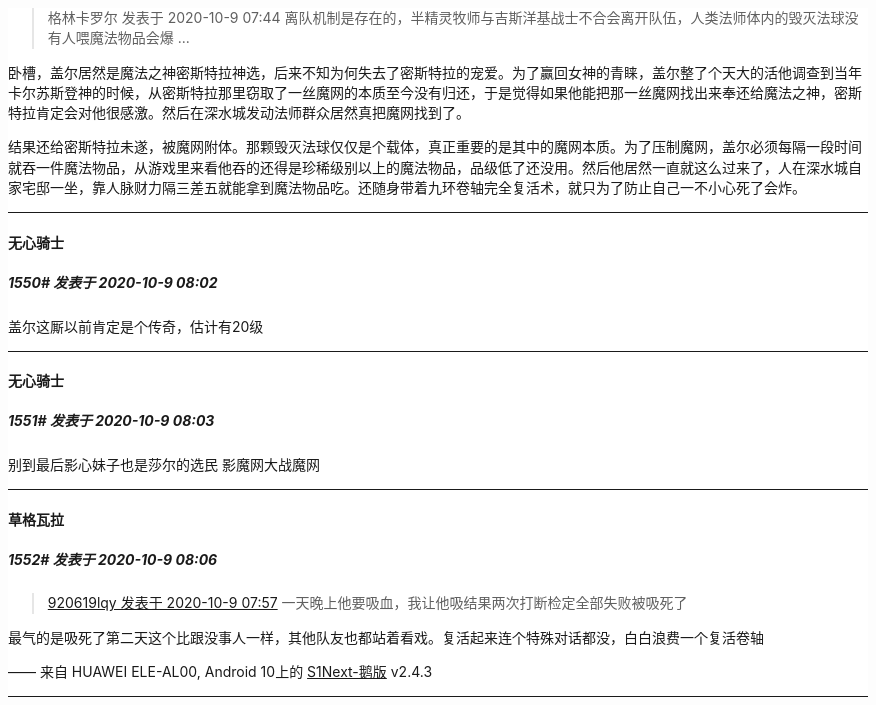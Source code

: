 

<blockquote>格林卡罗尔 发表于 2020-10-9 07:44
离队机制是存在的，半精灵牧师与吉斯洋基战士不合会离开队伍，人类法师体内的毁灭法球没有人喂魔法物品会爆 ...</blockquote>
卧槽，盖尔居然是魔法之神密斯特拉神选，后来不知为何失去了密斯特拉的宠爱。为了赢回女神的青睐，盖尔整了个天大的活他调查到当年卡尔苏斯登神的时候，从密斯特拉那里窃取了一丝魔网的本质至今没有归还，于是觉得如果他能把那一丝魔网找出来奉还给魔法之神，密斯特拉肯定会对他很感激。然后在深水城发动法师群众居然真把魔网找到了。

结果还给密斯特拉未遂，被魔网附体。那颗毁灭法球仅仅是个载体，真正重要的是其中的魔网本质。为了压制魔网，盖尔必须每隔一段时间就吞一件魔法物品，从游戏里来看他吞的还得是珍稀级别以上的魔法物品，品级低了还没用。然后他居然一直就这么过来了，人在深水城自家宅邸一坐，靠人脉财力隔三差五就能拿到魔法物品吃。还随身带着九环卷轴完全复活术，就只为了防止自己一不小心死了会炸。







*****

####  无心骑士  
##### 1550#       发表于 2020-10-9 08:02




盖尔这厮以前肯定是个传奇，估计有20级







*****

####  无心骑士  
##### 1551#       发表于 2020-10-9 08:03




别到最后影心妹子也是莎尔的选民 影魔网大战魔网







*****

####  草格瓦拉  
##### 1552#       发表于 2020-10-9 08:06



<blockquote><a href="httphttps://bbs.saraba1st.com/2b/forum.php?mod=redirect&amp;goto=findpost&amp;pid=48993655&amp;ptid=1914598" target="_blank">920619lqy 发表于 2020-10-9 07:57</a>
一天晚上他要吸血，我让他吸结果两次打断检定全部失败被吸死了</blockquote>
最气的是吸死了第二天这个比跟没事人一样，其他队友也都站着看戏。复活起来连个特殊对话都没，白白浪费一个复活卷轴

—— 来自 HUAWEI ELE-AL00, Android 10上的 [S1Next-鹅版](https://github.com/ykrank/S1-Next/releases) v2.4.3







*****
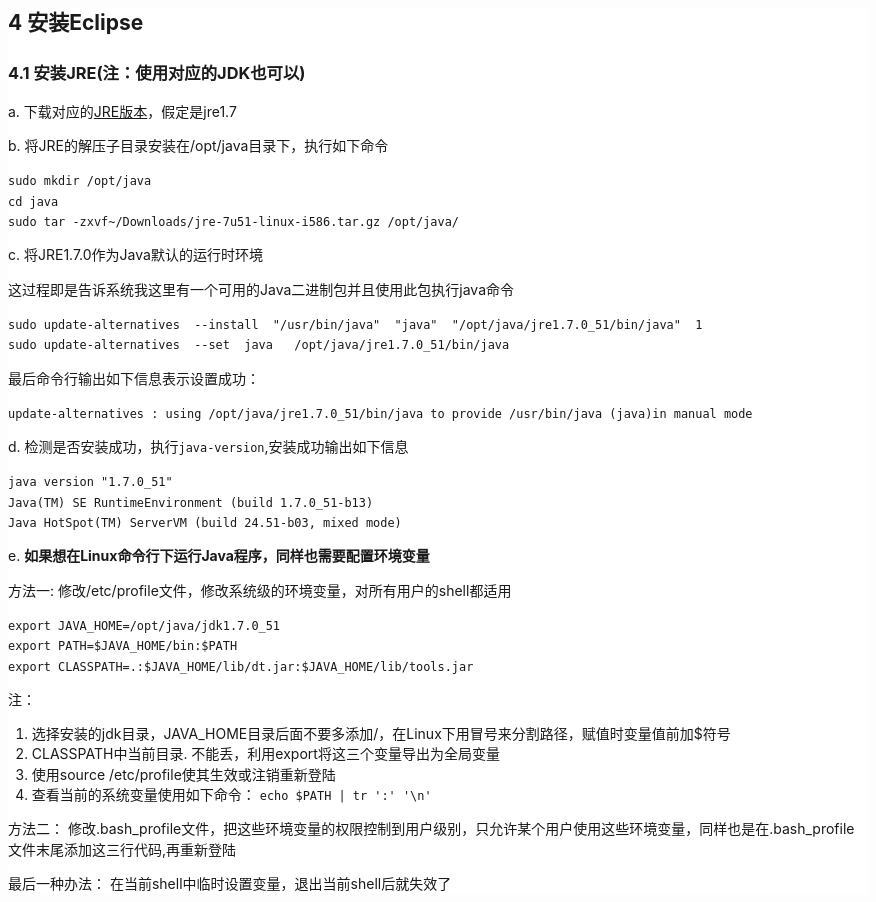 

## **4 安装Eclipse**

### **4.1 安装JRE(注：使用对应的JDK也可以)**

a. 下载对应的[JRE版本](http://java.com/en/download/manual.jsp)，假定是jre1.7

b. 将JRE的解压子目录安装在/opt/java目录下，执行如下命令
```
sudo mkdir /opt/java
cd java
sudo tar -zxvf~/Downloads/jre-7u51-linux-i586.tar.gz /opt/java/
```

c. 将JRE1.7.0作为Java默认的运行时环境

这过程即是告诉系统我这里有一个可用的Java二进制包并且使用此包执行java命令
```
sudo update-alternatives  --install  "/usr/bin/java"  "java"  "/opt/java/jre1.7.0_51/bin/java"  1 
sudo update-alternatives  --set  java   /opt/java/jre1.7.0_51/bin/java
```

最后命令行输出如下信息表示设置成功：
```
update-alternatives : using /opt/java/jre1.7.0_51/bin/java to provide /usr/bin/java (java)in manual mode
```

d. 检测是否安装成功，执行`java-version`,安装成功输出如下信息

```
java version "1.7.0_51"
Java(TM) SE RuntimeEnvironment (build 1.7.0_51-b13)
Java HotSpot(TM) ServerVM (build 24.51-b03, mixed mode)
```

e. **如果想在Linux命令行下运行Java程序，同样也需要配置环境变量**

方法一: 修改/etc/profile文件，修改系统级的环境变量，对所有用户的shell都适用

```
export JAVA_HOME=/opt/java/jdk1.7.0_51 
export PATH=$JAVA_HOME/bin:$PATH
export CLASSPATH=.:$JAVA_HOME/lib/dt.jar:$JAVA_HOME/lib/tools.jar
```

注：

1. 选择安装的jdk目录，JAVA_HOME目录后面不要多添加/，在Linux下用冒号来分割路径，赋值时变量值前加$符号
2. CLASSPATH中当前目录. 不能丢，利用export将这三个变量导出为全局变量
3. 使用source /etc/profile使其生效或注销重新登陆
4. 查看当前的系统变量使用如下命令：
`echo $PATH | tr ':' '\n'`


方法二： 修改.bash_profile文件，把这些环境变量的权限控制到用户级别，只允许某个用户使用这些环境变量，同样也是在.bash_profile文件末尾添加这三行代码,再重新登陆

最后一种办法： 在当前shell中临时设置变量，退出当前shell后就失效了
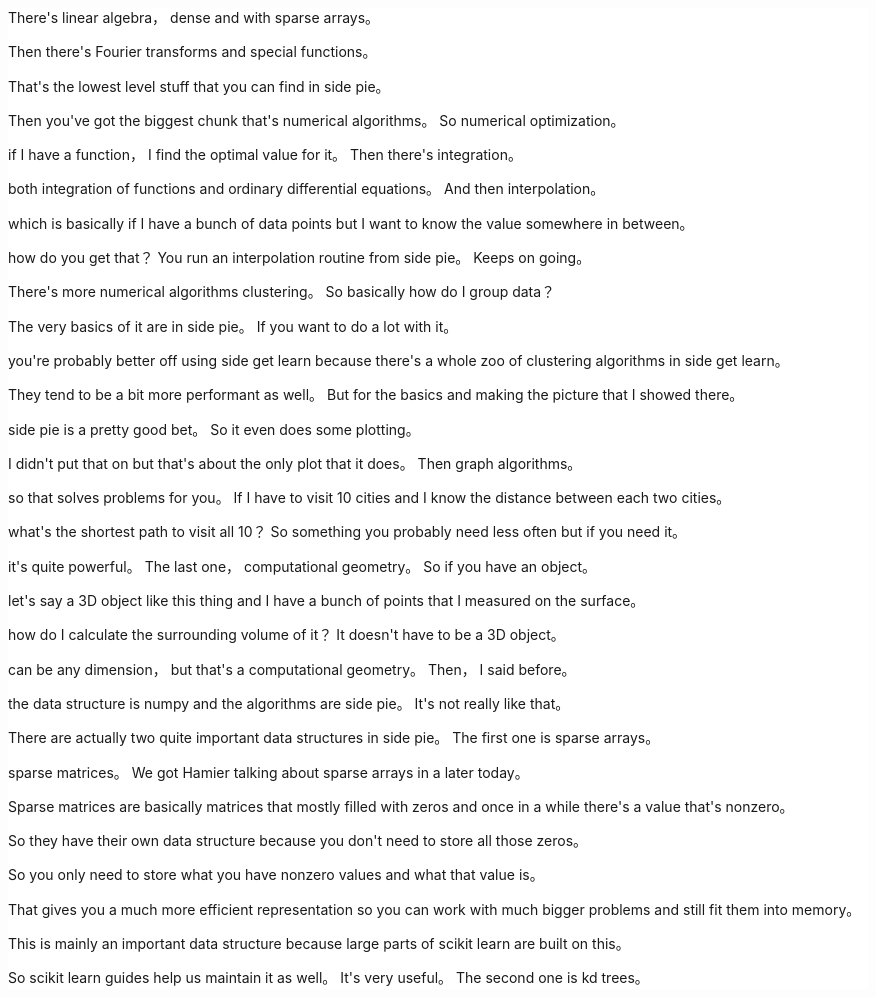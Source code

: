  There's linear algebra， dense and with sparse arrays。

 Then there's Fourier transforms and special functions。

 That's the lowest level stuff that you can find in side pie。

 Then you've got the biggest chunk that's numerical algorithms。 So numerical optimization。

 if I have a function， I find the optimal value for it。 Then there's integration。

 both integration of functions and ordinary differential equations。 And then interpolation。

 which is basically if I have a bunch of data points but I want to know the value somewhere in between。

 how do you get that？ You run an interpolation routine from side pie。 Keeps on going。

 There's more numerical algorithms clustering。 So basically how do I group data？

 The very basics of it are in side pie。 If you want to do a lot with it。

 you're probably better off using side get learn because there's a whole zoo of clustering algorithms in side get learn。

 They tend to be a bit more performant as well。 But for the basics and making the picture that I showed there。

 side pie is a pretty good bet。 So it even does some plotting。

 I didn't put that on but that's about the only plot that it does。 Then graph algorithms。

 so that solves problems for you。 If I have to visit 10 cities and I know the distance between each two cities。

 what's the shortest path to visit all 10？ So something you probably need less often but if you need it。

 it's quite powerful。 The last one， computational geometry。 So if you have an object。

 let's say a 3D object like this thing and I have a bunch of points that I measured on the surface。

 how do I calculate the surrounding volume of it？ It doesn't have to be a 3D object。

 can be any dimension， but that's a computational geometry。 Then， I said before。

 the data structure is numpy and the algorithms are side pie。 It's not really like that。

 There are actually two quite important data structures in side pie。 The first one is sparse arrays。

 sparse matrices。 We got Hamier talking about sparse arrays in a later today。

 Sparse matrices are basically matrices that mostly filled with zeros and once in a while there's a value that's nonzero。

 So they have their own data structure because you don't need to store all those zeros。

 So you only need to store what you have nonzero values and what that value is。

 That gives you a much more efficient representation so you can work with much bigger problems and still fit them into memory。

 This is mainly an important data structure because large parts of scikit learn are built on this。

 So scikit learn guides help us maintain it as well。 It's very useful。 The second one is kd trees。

◇ ◇ ◇

**TASK DIRECTIONS:** In the records above, locate each line with the word "visit". Copy all such lines.

**SOLUTION:**
 so that solves problems for you。 If I have to visit 10 cities and I know the distance between each two cities。
 what's the shortest path to visit all 10？ So something you probably need less often but if you need it。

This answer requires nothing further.